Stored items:
━━━━━━━━━━━━━━━━━━━━
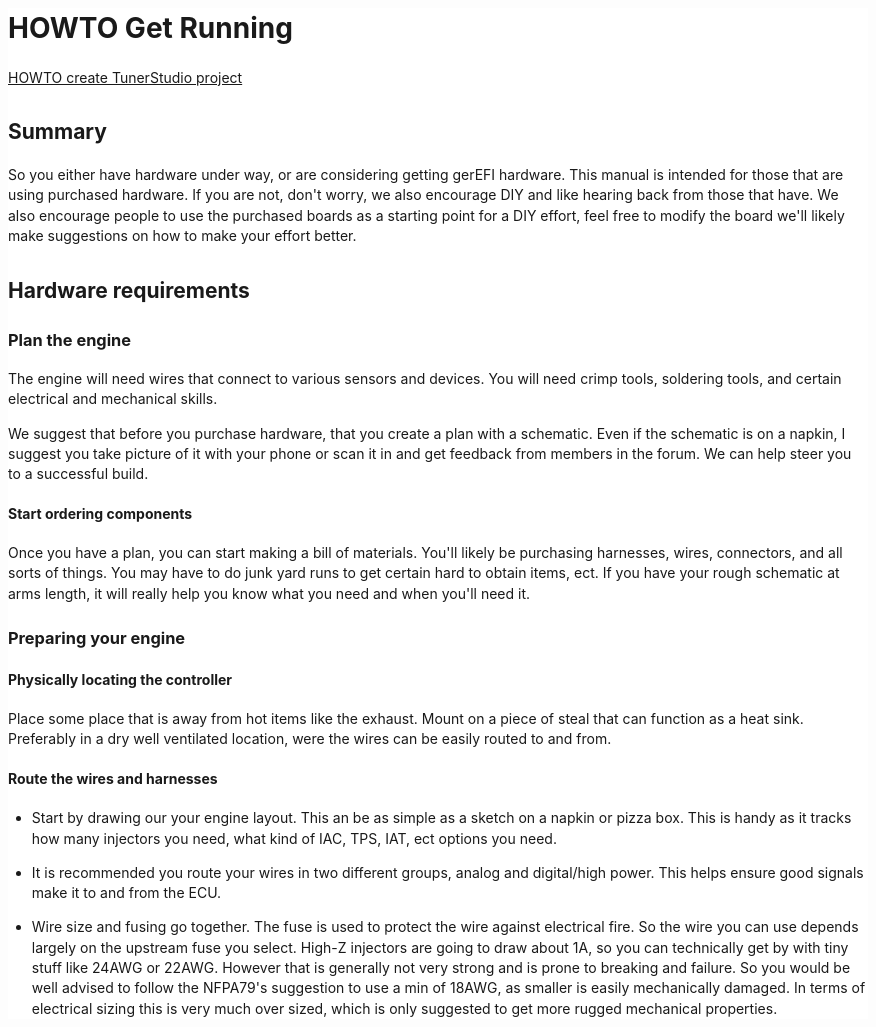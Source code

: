 # HOWTO Get Running

[HOWTO create TunerStudio project](HOWTO-create-tunerstudio-project)

## Summary

So you either have hardware under way, or are considering getting gerEFI hardware. This manual is intended for those that are using purchased hardware. If you are not, don't worry, we also encourage DIY and like hearing back from those that have. We also encourage people to use the purchased boards as a starting point for a DIY effort, feel free to modify the board we'll likely make suggestions on how to make your effort better.

## Hardware requirements

### Plan the engine

The engine will need wires that connect to various sensors and devices. You will need crimp tools, soldering tools, and certain electrical and mechanical skills.

We suggest that before you purchase hardware, that you create a plan with a schematic. Even if the schematic is on a napkin, I suggest you take picture of it with your phone or scan it in and get feedback from members in the forum. We can help steer you to a successful build.

#### Start ordering components

Once you have a plan, you can start making a bill of materials. You'll likely be purchasing harnesses, wires, connectors, and all sorts of things. You may have to do junk yard runs to get certain hard to obtain items, ect. If you have your rough schematic at arms length, it will really help you know what you need and when you'll need it.

### Preparing your engine

#### Physically locating the controller

Place some place that is away from hot items like the exhaust. Mount on a piece of steal that can function as a heat sink. Preferably in a dry well ventilated location, were the wires can be easily routed to and from.

#### Route the wires and harnesses

* Start by drawing our your engine layout. This an be as simple as a sketch on a napkin or pizza box. This is handy as it tracks how many injectors you need, what kind of IAC, TPS, IAT, ect options you need.

* It is recommended you route your wires in two different groups, analog and digital/high power. This helps ensure good signals make it to and from the ECU.

* Wire size and fusing go together. The fuse is used to protect the wire against electrical fire. So the wire you can use depends largely on the upstream fuse you select. High-Z injectors are going to draw about 1A, so you can technically get by with tiny stuff like 24AWG or 22AWG. However that is generally not very strong and is prone to breaking and failure. So you would be well advised to follow the NFPA79's suggestion to use a min of 18AWG, as smaller is easily mechanically damaged. In terms of electrical sizing this is very much over sized, which is only suggested to get more rugged mechanical properties.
━━━━━━━━━━━━━━━━━━━━
§ WORK ITEM:
Your answer should be every line above that contains the word "certain".

§ THE COMPLETED TASK:
The engine will need wires that connect to various sensors and devices. You will need crimp tools, soldering tools, and certain electrical and mechanical skills.
Once you have a plan, you can start making a bill of materials. You'll likely be purchasing harnesses, wires, connectors, and all sorts of things. You may have to do junk yard runs to get certain hard to obtain items, ect. If you have your rough schematic at arms length, it will really help you know what you need and when you'll need it.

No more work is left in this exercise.